_Activity_
Which of the lines below mention the word "algorithm"? Pull each one out.

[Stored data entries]
<<<<

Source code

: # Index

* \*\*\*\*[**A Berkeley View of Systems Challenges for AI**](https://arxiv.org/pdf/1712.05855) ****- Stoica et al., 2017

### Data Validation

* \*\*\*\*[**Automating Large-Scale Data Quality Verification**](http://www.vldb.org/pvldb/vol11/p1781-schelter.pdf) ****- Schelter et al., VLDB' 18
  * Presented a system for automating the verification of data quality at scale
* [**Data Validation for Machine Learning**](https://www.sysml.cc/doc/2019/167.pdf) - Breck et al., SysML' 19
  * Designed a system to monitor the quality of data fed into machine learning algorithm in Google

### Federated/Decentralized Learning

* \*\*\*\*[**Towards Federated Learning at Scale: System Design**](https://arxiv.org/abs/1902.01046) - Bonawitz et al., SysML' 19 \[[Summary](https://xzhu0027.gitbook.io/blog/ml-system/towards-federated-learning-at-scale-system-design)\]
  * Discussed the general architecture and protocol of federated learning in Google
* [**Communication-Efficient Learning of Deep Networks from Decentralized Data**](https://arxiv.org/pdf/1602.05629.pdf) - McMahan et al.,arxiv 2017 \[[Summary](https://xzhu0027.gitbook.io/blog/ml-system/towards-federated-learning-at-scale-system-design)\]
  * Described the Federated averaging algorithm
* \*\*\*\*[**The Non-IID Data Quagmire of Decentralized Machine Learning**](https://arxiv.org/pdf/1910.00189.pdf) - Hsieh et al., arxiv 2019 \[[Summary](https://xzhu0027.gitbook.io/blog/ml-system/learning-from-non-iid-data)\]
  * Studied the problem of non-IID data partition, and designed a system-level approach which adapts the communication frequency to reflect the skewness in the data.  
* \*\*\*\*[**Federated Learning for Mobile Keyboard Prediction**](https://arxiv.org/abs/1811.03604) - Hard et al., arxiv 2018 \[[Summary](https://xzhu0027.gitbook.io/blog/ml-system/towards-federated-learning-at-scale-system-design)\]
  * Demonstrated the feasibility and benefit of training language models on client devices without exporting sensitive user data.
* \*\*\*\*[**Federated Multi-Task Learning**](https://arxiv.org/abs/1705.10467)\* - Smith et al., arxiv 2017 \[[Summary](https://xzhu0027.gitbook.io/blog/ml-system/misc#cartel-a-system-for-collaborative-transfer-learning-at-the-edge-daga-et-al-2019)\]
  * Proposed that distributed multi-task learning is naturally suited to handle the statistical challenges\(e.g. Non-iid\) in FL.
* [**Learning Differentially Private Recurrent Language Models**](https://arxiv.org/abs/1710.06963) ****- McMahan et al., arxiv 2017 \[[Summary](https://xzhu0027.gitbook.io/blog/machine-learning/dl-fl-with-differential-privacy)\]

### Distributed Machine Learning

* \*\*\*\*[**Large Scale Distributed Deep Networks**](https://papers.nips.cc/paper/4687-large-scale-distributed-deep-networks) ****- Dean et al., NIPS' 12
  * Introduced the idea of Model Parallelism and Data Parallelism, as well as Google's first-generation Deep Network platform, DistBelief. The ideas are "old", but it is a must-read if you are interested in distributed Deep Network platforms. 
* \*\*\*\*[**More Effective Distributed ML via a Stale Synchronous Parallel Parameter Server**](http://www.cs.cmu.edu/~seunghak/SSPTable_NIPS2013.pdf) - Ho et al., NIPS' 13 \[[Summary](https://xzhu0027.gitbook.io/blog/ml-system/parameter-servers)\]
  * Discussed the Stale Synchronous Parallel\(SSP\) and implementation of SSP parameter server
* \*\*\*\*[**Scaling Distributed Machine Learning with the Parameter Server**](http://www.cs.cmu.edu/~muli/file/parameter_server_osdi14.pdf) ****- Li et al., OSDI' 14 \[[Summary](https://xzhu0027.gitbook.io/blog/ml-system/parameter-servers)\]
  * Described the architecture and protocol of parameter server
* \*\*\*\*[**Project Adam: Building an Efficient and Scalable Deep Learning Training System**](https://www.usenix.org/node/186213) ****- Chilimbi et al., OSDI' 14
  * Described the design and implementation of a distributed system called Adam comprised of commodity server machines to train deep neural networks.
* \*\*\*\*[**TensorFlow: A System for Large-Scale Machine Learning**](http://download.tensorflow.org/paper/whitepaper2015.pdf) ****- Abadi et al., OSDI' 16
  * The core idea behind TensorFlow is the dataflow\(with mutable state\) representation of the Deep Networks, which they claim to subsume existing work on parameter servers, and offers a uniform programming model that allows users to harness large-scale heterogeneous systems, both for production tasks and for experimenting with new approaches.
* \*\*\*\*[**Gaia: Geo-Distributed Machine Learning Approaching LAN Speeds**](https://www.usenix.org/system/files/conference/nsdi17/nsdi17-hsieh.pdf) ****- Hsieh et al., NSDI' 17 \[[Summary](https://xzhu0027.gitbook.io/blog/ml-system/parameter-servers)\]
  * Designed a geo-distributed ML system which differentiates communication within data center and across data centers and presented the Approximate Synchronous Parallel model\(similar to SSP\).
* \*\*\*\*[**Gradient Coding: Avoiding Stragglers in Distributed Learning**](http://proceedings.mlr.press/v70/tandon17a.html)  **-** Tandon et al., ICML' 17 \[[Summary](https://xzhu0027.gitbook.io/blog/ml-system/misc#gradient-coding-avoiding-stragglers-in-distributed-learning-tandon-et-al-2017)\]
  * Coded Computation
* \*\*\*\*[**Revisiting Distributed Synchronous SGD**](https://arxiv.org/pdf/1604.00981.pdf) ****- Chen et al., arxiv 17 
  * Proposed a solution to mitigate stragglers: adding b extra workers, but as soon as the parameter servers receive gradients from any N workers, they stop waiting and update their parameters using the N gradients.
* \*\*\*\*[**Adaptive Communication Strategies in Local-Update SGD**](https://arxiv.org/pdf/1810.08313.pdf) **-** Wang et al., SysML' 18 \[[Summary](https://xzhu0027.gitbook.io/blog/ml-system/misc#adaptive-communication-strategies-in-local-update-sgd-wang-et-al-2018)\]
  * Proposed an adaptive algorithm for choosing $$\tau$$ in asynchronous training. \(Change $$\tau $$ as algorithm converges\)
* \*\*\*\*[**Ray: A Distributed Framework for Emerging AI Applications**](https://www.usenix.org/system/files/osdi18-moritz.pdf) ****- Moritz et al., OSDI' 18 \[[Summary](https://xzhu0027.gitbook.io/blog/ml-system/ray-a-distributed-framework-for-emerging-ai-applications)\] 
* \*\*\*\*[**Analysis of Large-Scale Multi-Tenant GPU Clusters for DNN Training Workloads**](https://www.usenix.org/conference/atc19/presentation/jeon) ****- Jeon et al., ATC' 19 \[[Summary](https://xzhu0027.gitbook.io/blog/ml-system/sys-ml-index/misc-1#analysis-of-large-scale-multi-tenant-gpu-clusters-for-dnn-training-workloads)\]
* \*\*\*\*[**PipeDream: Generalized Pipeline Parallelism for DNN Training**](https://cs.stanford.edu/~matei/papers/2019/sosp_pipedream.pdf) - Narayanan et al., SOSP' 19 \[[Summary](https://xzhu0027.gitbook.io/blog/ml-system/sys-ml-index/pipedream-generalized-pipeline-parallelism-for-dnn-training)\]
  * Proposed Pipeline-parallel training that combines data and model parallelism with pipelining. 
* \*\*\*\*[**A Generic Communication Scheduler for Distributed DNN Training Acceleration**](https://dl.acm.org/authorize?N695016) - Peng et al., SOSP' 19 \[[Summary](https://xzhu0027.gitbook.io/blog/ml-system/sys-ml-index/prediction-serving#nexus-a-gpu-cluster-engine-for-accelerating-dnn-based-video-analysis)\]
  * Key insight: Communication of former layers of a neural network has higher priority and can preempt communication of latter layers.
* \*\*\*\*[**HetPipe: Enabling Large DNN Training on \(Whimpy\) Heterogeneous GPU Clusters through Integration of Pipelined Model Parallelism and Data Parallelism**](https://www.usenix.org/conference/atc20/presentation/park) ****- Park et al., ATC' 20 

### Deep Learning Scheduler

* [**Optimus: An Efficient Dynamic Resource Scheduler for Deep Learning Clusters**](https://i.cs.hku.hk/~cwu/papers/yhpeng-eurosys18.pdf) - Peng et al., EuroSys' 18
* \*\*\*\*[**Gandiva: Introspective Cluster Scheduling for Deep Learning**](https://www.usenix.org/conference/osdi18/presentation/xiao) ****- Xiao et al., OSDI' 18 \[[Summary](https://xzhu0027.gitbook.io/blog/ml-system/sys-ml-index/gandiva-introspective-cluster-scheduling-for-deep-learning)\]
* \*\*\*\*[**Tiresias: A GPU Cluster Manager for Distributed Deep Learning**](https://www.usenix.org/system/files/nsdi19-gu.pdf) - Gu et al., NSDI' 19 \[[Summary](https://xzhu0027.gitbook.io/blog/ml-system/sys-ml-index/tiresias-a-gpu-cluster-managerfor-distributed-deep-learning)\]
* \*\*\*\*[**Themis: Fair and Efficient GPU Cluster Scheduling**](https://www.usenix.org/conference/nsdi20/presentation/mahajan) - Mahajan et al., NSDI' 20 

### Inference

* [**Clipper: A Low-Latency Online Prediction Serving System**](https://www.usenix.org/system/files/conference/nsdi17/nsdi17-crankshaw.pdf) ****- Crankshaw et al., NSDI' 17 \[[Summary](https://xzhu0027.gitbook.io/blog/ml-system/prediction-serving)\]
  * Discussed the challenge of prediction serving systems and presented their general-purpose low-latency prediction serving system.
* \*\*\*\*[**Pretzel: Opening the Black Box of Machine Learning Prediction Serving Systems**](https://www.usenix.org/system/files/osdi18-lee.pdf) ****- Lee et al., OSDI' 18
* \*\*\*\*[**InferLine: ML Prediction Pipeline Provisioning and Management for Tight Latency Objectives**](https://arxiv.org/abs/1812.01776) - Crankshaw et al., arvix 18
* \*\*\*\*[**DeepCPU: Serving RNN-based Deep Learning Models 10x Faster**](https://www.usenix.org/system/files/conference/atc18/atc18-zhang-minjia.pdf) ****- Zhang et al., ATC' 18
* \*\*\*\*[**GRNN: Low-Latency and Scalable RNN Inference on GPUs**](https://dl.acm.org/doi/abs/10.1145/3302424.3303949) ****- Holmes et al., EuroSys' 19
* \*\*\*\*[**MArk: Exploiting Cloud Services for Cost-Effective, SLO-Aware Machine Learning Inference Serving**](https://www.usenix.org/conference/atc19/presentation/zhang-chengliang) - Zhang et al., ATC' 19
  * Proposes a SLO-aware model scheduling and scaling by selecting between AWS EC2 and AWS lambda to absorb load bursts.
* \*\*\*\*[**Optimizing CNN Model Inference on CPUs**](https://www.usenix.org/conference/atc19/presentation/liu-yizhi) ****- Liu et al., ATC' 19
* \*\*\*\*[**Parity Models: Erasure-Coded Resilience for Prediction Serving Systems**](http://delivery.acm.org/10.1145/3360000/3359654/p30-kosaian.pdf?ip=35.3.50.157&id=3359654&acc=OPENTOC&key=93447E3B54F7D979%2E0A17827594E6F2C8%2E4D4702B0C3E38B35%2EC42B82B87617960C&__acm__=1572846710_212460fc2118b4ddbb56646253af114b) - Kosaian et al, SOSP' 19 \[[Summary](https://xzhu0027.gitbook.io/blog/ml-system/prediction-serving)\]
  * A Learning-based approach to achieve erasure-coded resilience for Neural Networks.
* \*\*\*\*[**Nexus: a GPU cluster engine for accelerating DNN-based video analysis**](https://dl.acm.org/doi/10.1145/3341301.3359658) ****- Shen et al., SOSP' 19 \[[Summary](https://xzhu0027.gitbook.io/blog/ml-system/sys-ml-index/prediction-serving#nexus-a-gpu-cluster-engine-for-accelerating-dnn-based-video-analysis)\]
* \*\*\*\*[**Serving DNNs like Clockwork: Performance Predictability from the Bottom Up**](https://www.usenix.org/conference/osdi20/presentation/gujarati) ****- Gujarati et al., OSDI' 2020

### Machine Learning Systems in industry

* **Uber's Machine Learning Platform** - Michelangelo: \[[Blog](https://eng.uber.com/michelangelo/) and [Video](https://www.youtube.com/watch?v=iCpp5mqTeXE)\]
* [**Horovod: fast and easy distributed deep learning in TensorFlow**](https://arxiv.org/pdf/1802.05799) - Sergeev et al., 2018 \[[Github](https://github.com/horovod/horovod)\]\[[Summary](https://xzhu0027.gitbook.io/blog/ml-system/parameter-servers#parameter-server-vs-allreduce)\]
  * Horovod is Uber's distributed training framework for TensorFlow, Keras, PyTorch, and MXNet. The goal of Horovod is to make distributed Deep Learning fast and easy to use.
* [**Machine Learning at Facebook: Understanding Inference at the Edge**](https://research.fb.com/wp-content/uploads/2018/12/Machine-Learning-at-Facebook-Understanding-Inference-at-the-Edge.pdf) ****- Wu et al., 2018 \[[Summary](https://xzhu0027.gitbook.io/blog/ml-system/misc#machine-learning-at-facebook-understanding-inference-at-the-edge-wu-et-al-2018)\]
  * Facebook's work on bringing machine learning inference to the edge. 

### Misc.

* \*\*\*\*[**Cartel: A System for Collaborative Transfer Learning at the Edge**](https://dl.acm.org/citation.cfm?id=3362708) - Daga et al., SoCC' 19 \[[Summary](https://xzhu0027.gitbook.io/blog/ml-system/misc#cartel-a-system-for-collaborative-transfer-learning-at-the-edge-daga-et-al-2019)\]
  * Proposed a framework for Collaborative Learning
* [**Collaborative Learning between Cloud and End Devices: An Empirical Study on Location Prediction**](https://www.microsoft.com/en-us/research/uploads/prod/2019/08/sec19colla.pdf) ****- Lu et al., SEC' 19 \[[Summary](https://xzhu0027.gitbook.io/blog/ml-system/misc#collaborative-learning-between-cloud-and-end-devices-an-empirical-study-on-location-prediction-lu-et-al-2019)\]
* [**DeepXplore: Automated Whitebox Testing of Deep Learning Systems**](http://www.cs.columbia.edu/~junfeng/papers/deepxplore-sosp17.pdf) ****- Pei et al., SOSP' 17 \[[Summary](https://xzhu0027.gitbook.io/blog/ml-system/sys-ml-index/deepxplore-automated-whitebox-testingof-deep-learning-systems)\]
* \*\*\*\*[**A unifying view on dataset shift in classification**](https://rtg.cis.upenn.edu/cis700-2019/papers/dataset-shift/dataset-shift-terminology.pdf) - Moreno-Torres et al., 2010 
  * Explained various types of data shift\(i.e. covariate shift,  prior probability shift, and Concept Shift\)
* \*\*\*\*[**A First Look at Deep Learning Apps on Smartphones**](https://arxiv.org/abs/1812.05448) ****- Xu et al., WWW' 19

>>>>

_Task result_
  * Designed a system to monitor the quality of data fed into machine learning algorithm in Google
  * Described the Federated averaging algorithm
  * Proposed an adaptive algorithm for choosing $$\tau$$ in asynchronous training. \(Change $$\tau $$ as algorithm converges\)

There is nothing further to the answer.